Blackstone now boasts $20 billion in lab office holdings, up from virtually zero seven years ago. According to Meghji, it’s just getting started: BioMed plans to not just keep acquiring existing labs, but to build new ones in all of its five sweet spots.
The showbiz big time
Blackstone first arrived in Hollywood in 2017, when it bought a group of office towers in Burbank anchored by Disney and Warner Bros. But once again, it saw richer potential in workspaces that incorporated something special, whose proximity would make the buildings where the producers, writers, and executives worked rarer and more valuable. So in June 2020, it unveiled that it was purchasing that 49% stake in the complex on Sunset Boulevard from REIT Hudson Pacific Properties (HPP).

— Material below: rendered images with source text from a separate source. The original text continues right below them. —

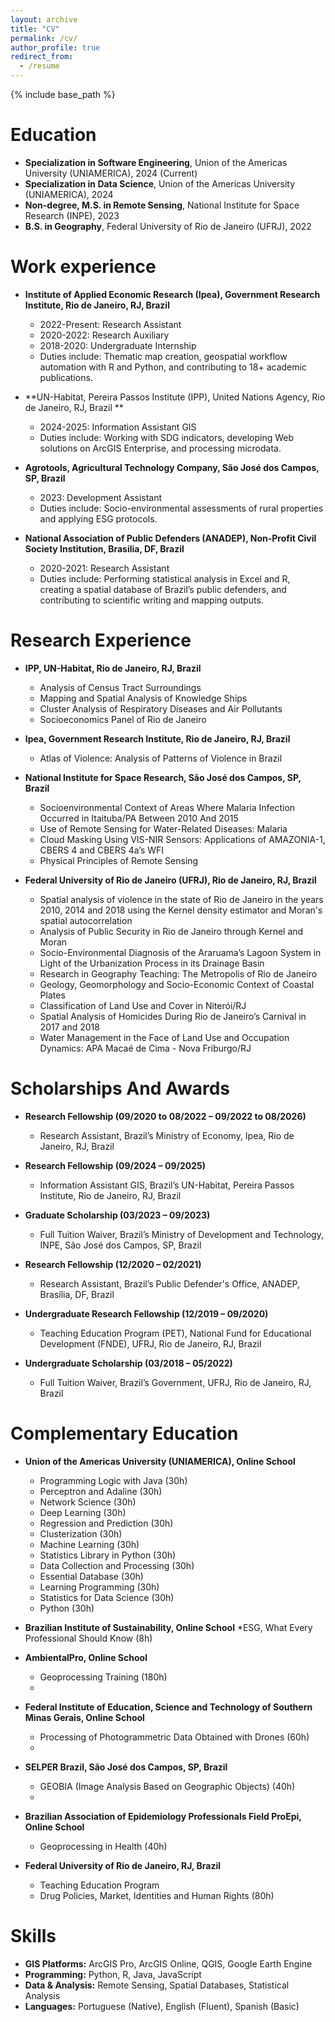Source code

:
 ```yaml
---
layout: archive
title: "CV"
permalink: /cv/
author_profile: true
redirect_from:
  - /resume
---
```


{% include base_path %}

Education
======
* **Specialization in Software Engineering**, Union of the Americas University (UNIAMERICA), 2024 (Current)
* **Specialization in Data Science**, Union of the Americas University (UNIAMERICA), 2024
* **Non-degree, M.S. in Remote Sensing**, National Institute for Space Research (INPE), 2023
* **B.S. in Geography**, Federal University of Rio de Janeiro (UFRJ), 2022

Work experience
======
* **Institute of Applied Economic Research (Ipea), Government Research Institute, Rio de Janeiro, RJ, Brazil**
  * 2022-Present: Research Assistant
  * 2020-2022: Research Auxiliary
  * 2018-2020: Undergraduate Internship
  * Duties include: Thematic map creation, geospatial workflow automation with R and Python, and contributing to 18+ academic publications.

* **UN-Habitat, Pereira Passos Institute (IPP), United Nations Agency, Rio de Janeiro, RJ, Brazil **
  * 2024-2025: Information Assistant GIS
  * Duties include: Working with SDG indicators, developing Web solutions on ArcGIS Enterprise, and processing microdata.

* **Agrotools, Agricultural Technology Company, São José dos Campos, SP, Brazil**
  * 2023: Development Assistant
  * Duties include: Socio-environmental assessments of rural properties and applying ESG protocols.

* **National Association of Public Defenders (ANADEP), Non-Profit Civil Society Institution, Brasilia, DF, Brazil**
  * 2020-2021: Research Assistant
  * Duties include: Performing statistical analysis in Excel and R, creating a spatial database of Brazil’s public defenders, and contributing to scientific writing and mapping outputs.

Research Experience 
======
* **IPP, UN-Habitat, Rio de Janeiro, RJ, Brazil**
  * Analysis of Census Tract Surroundings
  * Mapping and Spatial Analysis of Knowledge Ships
  * Cluster Analysis of Respiratory Diseases and Air Pollutants
  * Socioeconomics Panel of Rio de Janeiro

* **Ipea, Government Research Institute, Rio de Janeiro, RJ, Brazil**
   * Atlas of Violence: Analysis of Patterns of Violence in Brazil
 
* **National Institute for Space Research, São José dos Campos, SP, Brazil**
  * Socioenvironmental Context of Areas Where Malaria Infection Occurred in Itaituba/PA Between 2010 And 2015
  * Use of Remote Sensing for Water-Related Diseases: Malaria
  * Cloud Masking Using VIS-NIR Sensors: Applications of AMAZONIA-1, CBERS 4 and CBERS 4a’s WFI
  * Physical Principles of Remote Sensing

* **Federal University of Rio de Janeiro (UFRJ), Rio de Janeiro, RJ, Brazil**
  * Spatial analysis of violence in the state of Rio de Janeiro in the years 2010, 2014 and 2018 using the Kernel density estimator and Moran's spatial autocorrelation
  * Analysis of Public Security in Rio de Janeiro through Kernel and Moran
  * Socio-Environmental Diagnosis of the Araruama’s Lagoon System in Light of the Urbanization Process in its Drainage Basin
  * Research in Geography Teaching: The Metropolis of Rio de Janeiro
  * Geology, Geomorphology and Socio-Economic Context of Coastal Plates
  * Classification of Land Use and Cover in Niterói/RJ
  * Spatial Analysis of Homicides During Rio de Janeiro’s Carnival in 2017 and 2018
  * Water Management in the Face of Land Use and Occupation Dynamics: APA Macaé de Cima - Nova Friburgo/RJ

Scholarships And Awards
======
* **Research Fellowship (09/2020 to 08/2022 – 09/2022 to 08/2026)**
  * Research Assistant, Brazil’s Ministry of Economy, Ipea, Rio de Janeiro, RJ, Brazil
  
* **Research Fellowship (09/2024 – 09/2025)**
  * Information Assistant GIS, Brazil’s UN-Habitat, Pereira Passos Institute, Rio de Janeiro, RJ, Brazil

* **Graduate Scholarship (03/2023 – 09/2023)**
  * Full Tuition Waiver, Brazil’s Ministry of Development and Technology, INPE, São José dos Campos, SP, Brazil

* **Research Fellowship (12/2020 – 02/2021)**
  * Research Assistant, Brazil’s Public Defender's Office, ANADEP, Brasília, DF, Brazil

* **Undergraduate Research Fellowship (12/2019 – 09/2020)**
  * Teaching Education Program (PET), National Fund for Educational Development (FNDE), UFRJ, Rio de Janeiro, RJ, Brazil

* **Undergraduate Scholarship (03/2018 – 05/2022)**
  * Full Tuition Waiver, Brazil’s Government, UFRJ, Rio de Janeiro, RJ, Brazil

Complementary Education
======
* **Union of the Americas University (UNIAMERICA), Online School**
  * Programming Logic with Java (30h)
  * Perceptron and Adaline (30h)
  * Network Science (30h)
  * Deep Learning (30h)
  * Regression and Prediction (30h)
  * Clusterization (30h)
  * Machine Learning (30h)
  * Statistics Library in Python (30h)
  * Data Collection and Processing (30h)
  * Essential Database (30h)
  * Learning Programming (30h)
  * Statistics for Data Science  (30h)
  * Python (30h)

* **Brazilian Institute of Sustainability, Online School**
  *ESG, What Every Professional Should Know (8h)
  
* **AmbientalPro, Online School**
  * Geoprocessing Training (180h)
  * 
* **Federal Institute of Education, Science and Technology of Southern Minas Gerais, Online School**
  * Processing of Photogrammetric Data Obtained with Drones (60h)
  * 
* **SELPER Brazil, São José dos Campos, SP, Brazil**
  * GEOBIA (Image Analysis Based on Geographic Objects) (40h)
  * 
* **Brazilian Association of Epidemiology Professionals Field ProEpi, Online School**
  * Geoprocessing in Health (40h)
  
* **Federal University of Rio de Janeiro, RJ, Brazil**
  * Teaching Education Program
  * Drug Policies, Market, Identities and Human Rights (80h)

Skills
======
* **GIS Platforms:** ArcGIS Pro, ArcGIS Online, QGIS, Google Earth Engine
* **Programming:** Python, R, Java, JavaScript
* **Data & Analysis:** Remote Sensing, Spatial Databases, Statistical Analysis
* **Languages:** Portuguese (Native), English (Fluent), Spanish (Basic)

The complex encompasses three major studios—Sunset Bronson, Las Palmas, and Sunset Gower—featuring multiple soundstages and 1.2 million square feet of production space, along with one million feet of adjacent offices. As in life sciences, location is crucial: L.A. is the global capital of the film and TV industries, generating 50% of its U.S. wages and hosting half the soundstages in the U.S. and Canada. Netflix, for example, does a significant portion of its domestic shooting in L.A., much of it at the studios now co-owned by Blackstone.
When Blackstone clinched the deal, the studios were dark in the midst of the pandemic, and the offices mainly empty. But now production is roaring again, with as many as 10 shows filming at the same time in a single studio. Spending on new shows, which for the top seven studios increased 77% in the past three years, is growing even faster as the series in limbo ramp up. Meghji emphasizes that the Blackstone-HPP co-owners are more than mere landlords. “We act as concierges for the movie and streaming studios,” he says. “We arrange for the lighting, sound, trailers, and most other equipment, as well as for the stage managers and catering. It’s not just about being an owner, it’s about running an operating platform that’s essential to creating the content.”
Fire up the klieg lights: Blackstone has landed an action hero role in America’s dream factory.